Build a dependency and topology map of legacy/$1 and render it visually.

The assessment gave us domains. Now go one level deeper: how do the pieces connect? This is the map an engineer needs before touching anything.

What to produce

Write a one-off analysis script (Python or shell — your choice) that parses the source under legacy/$1 and extracts the four datasets below. Three principles apply across stacks; getting them wrong produces a misleading map:

  1. Edges live in two places — direct calls in source, and dispatcher/ router calls whose targets are variables (config tables, route maps, dependency injection, dynamic dispatch). Resolve variables against config before declaring an edge unresolvable.
  2. The code↔storage join is usually external configuration, not source — job/deployment descriptors map logical names to physical stores.
  3. Entry points usually live in deployment config, not source — without parsing it, every top-level module looks unreachable.

Extract:

  • Program/module call graph — direct calls (CALL, method invocations, import/require) and dispatcher calls (EXEC CICS LINK/XCTL, DI container wiring, framework routing, reflection/factory). Resolve variable call targets against route tables, copybooks, config, or constant pools.
  • Data dependency graph — which modules read/write which data stores, joined through the relevant config: SELECT…ASSIGN TO ↔ JCL DD (batch COBOL), EXEC CICS READ/WRITE…FILE() ↔ CSD DEFINE FILE (CICS online), EXEC SQL table refs (embedded SQL), ORM annotations/mappings (Java/.NET), model files (Node/Python/Ruby). Include UI/screen bindings (BMS maps, JSPs, templates) — they're dependencies too.
  • Entry points — whatever the stack's outermost invoker is, read from where it's defined: JCL EXEC PGM= and CICS CSD DEFINE TRANSACTION (mainframe), web.xml/route annotations/route files (web), main()/argv parsing (CLI), queue/scheduler subscriptions (event-driven).
  • Dead-end candidates — modules with no inbound edges. Only meaningful once all the entry-point and call-edge types above are in the graph. Suppress the dead claim for anything that could be the target of an unresolved dynamic call. A grep-only graph will mark most dispatcher-driven modules (CICS programs, Spring controllers, ORM-bound DAOs) dead when they aren't.

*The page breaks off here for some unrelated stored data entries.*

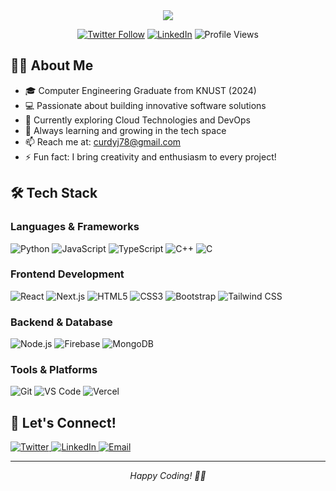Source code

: <div align="center">
  <img src="https://readme-typing-svg.herokuapp.com/?lines=Hi+👋+I'm+Jasper;Software+Engineer;Full+Stack+Developer;&center=true&width=380&height=50">

  [![Twitter Follow](https://img.shields.io/twitter/follow/nationcurdy?logo=twitter&style=for-the-badge)](https://twitter.com/nationcurdy)
  [![LinkedIn](https://img.shields.io/badge/LinkedIn-Connect-blue?style=for-the-badge&logo=linkedin)](https://linkedin.com/in/afeawosandy)
  ![Profile Views](https://komarev.com/ghpvc/?username=jasper-tech&color=brightgreen&style=for-the-badge)
</div>

## 👨‍💻 About Me

- 🎓 Computer Engineering Graduate from KNUST (2024)
- 💻 Passionate about building innovative software solutions
- 🌱 Currently exploring Cloud Technologies and DevOps
- 🚀 Always learning and growing in the tech space
- 📫 Reach me at: curdyj78@gmail.com
- ⚡ Fun fact: I bring creativity and enthusiasm to every project!

## 🛠️ Tech Stack

### Languages & Frameworks
![Python](https://img.shields.io/badge/-Python-3776AB?style=flat-square&logo=python&logoColor=white)
![JavaScript](https://img.shields.io/badge/-JavaScript-F7DF1E?style=flat-square&logo=javascript&logoColor=black)
![TypeScript](https://img.shields.io/badge/-TypeScript-3178C6?style=flat-square&logo=typescript&logoColor=white)
![C++](https://img.shields.io/badge/-C++-00599C?style=flat-square&logo=c%2B%2B&logoColor=white)
![C](https://img.shields.io/badge/-C-A8B9CC?style=flat-square&logo=c&logoColor=white)

### Frontend Development
![React](https://img.shields.io/badge/-React-61DAFB?style=flat-square&logo=react&logoColor=black)
![Next.js](https://img.shields.io/badge/-Next.js-000000?style=flat-square&logo=next.js&logoColor=white)
![HTML5](https://img.shields.io/badge/-HTML5-E34F26?style=flat-square&logo=html5&logoColor=white)
![CSS3](https://img.shields.io/badge/-CSS3-1572B6?style=flat-square&logo=css3&logoColor=white)
![Bootstrap](https://img.shields.io/badge/-Bootstrap-7952B3?style=flat-square&logo=bootstrap&logoColor=white)
![Tailwind CSS](https://img.shields.io/badge/-Tailwind_CSS-38B2AC?style=flat-square&logo=tailwind-css&logoColor=white)

### Backend & Database
![Node.js](https://img.shields.io/badge/-Node.js-339933?style=flat-square&logo=node.js&logoColor=white)
![Firebase](https://img.shields.io/badge/-Firebase-FFCA28?style=flat-square&logo=firebase&logoColor=black)
![MongoDB](https://img.shields.io/badge/-MongoDB-47A248?style=flat-square&logo=mongodb&logoColor=white)

### Tools & Platforms
![Git](https://img.shields.io/badge/-Git-F05032?style=flat-square&logo=git&logoColor=white)
![VS Code](https://img.shields.io/badge/-VS_Code-007ACC?style=flat-square&logo=visual-studio-code&logoColor=white)
![Vercel](https://img.shields.io/badge/-Vercel-000000?style=flat-square&logo=vercel&logoColor=white)



## 🤝 Let's Connect!

<p align="left">
  <a href="https://twitter.com/nationcurdy" target="_blank">
    <img src="https://img.shields.io/badge/Twitter-Follow-1DA1F2?style=for-the-badge&logo=twitter" alt="Twitter">
  </a>
  <a href="https://linkedin.com/in/afeawosandy" target="_blank">
    <img src="https://img.shields.io/badge/LinkedIn-Connect-0077B5?style=for-the-badge&logo=linkedin" alt="LinkedIn">
  </a>
  <a href="mailto:curdyj78@gmail.com">
    <img src="https://img.shields.io/badge/Email-Contact-D14836?style=for-the-badge&logo=gmail&logoColor=white" alt="Email">
  </a>
</p>

---
<div align="center">
  <i>Happy Coding! 👨‍💻</i>
</div>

If the source is fixed-column (COBOL columns 872, RPG, etc.), slice the code area and strip comment lines before regex matching, or you'll match sequence numbers and commented-out code.

Save the script as analysis/$1/extract_topology.py (or .sh) so it can be re-run and audited. Have it write a machine-readable analysis/$1/topology.json and print a human summary. Run it; show the summary (cap at ~200 lines for very large estates).

Render

From the extracted data, generate three Mermaid diagrams and write them to analysis/$1/TOPOLOGY.html as a self-contained page that renders in any browser.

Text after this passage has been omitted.